▶ YOUR ASSIGNMENT:
Each record needs to be retyped exactly, though its pictures should not appear.

Dataset items
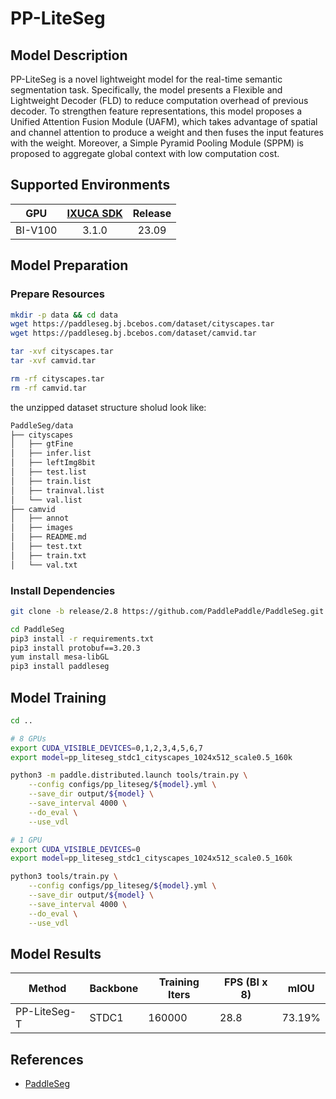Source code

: # PP-LiteSeg

## Model Description

PP-LiteSeg is a novel lightweight model for the real-time semantic segmentation task. Specifically, the model presents a
Flexible and Lightweight Decoder (FLD) to reduce computation overhead of previous decoder. To strengthen feature
representations, this model proposes a Unified Attention Fusion Module (UAFM), which takes advantage of spatial and
channel attention to produce a weight and then fuses the input features with the weight. Moreover, a Simple Pyramid
Pooling Module (SPPM) is proposed to aggregate global context with low computation cost.

## Supported Environments

| GPU    | [IXUCA SDK](https://gitee.com/deep-spark/deepspark#%E5%A4%A9%E6%95%B0%E6%99%BA%E7%AE%97%E8%BD%AF%E4%BB%B6%E6%A0%88-ixuca) | Release |
| :----: | :----: | :----: |
| BI-V100 | 3.1.0     |  23.09  |

## Model Preparation

### Prepare Resources

```bash
mkdir -p data && cd data
wget https://paddleseg.bj.bcebos.com/dataset/cityscapes.tar
wget https://paddleseg.bj.bcebos.com/dataset/camvid.tar

tar -xvf cityscapes.tar
tar -xvf camvid.tar

rm -rf cityscapes.tar
rm -rf camvid.tar
```

the unzipped dataset structure sholud look like:

```bash
PaddleSeg/data
├── cityscapes
│   ├── gtFine
│   ├── infer.list
│   ├── leftImg8bit
│   ├── test.list
│   ├── train.list
│   ├── trainval.list
│   └── val.list
├── camvid
│   ├── annot
│   ├── images
│   ├── README.md
│   ├── test.txt
│   ├── train.txt
│   └── val.txt
```

### Install Dependencies

```bash
git clone -b release/2.8 https://github.com/PaddlePaddle/PaddleSeg.git

cd PaddleSeg
pip3 install -r requirements.txt
pip3 install protobuf==3.20.3
yum install mesa-libGL 
pip3 install paddleseg

```

## Model Training

```bash
cd ..

# 8 GPUs
export CUDA_VISIBLE_DEVICES=0,1,2,3,4,5,6,7
export model=pp_liteseg_stdc1_cityscapes_1024x512_scale0.5_160k

python3 -m paddle.distributed.launch tools/train.py \
    --config configs/pp_liteseg/${model}.yml \
    --save_dir output/${model} \
    --save_interval 4000 \
    --do_eval \
    --use_vdl

# 1 GPU
export CUDA_VISIBLE_DEVICES=0
export model=pp_liteseg_stdc1_cityscapes_1024x512_scale0.5_160k

python3 tools/train.py \
    --config configs/pp_liteseg/${model}.yml \
    --save_dir output/${model} \
    --save_interval 4000 \
    --do_eval \
    --use_vdl
```

## Model Results

| Method       | Backbone | Training Iters | FPS (BI x 8) | mIOU   |
|--------------|----------|----------------|--------------|--------|
| PP-LiteSeg-T | STDC1    | 160000         | 28.8         | 73.19% |

## References

- [PaddleSeg](https://github.com/PaddlePaddle/PaddleSeg)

▶ SOLUTION FOR THIS PROBLEM:
Source code

: # PP-LiteSeg

## Model Description

PP-LiteSeg is a novel lightweight model for the real-time semantic segmentation task. Specifically, the model presents a
Flexible and Lightweight Decoder (FLD) to reduce computation overhead of previous decoder. To strengthen feature
representations, this model proposes a Unified Attention Fusion Module (UAFM), which takes advantage of spatial and
channel attention to produce a weight and then fuses the input features with the weight. Moreover, a Simple Pyramid
Pooling Module (SPPM) is proposed to aggregate global context with low computation cost.

## Supported Environments

| GPU    | [IXUCA SDK](https://gitee.com/deep-spark/deepspark#%E5%A4%A9%E6%95%B0%E6%99%BA%E7%AE%97%E8%BD%AF%E4%BB%B6%E6%A0%88-ixuca) | Release |
| :----: | :----: | :----: |
| BI-V100 | 3.1.0     |  23.09  |

## Model Preparation

### Prepare Resources

```bash
mkdir -p data && cd data
wget https://paddleseg.bj.bcebos.com/dataset/cityscapes.tar
wget https://paddleseg.bj.bcebos.com/dataset/camvid.tar

tar -xvf cityscapes.tar
tar -xvf camvid.tar

rm -rf cityscapes.tar
rm -rf camvid.tar
```

the unzipped dataset structure sholud look like:

```bash
PaddleSeg/data
├── cityscapes
│   ├── gtFine
│   ├── infer.list
│   ├── leftImg8bit
│   ├── test.list
│   ├── train.list
│   ├── trainval.list
│   └── val.list
├── camvid
│   ├── annot
│   ├── images
│   ├── README.md
│   ├── test.txt
│   ├── train.txt
│   └── val.txt
```

### Install Dependencies

```bash
git clone -b release/2.8 https://github.com/PaddlePaddle/PaddleSeg.git

cd PaddleSeg
pip3 install -r requirements.txt
pip3 install protobuf==3.20.3
yum install mesa-libGL 
pip3 install paddleseg

```

## Model Training

```bash
cd ..

# 8 GPUs
export CUDA_VISIBLE_DEVICES=0,1,2,3,4,5,6,7
export model=pp_liteseg_stdc1_cityscapes_1024x512_scale0.5_160k

python3 -m paddle.distributed.launch tools/train.py \
    --config configs/pp_liteseg/${model}.yml \
    --save_dir output/${model} \
    --save_interval 4000 \
    --do_eval \
    --use_vdl

# 1 GPU
export CUDA_VISIBLE_DEVICES=0
export model=pp_liteseg_stdc1_cityscapes_1024x512_scale0.5_160k

python3 tools/train.py \
    --config configs/pp_liteseg/${model}.yml \
    --save_dir output/${model} \
    --save_interval 4000 \
    --do_eval \
    --use_vdl
```

## Model Results

| Method       | Backbone | Training Iters | FPS (BI x 8) | mIOU   |
|--------------|----------|----------------|--------------|--------|
| PP-LiteSeg-T | STDC1    | 160000         | 28.8         | 73.19% |

## References

- [PaddleSeg](https://github.com/PaddlePaddle/PaddleSeg)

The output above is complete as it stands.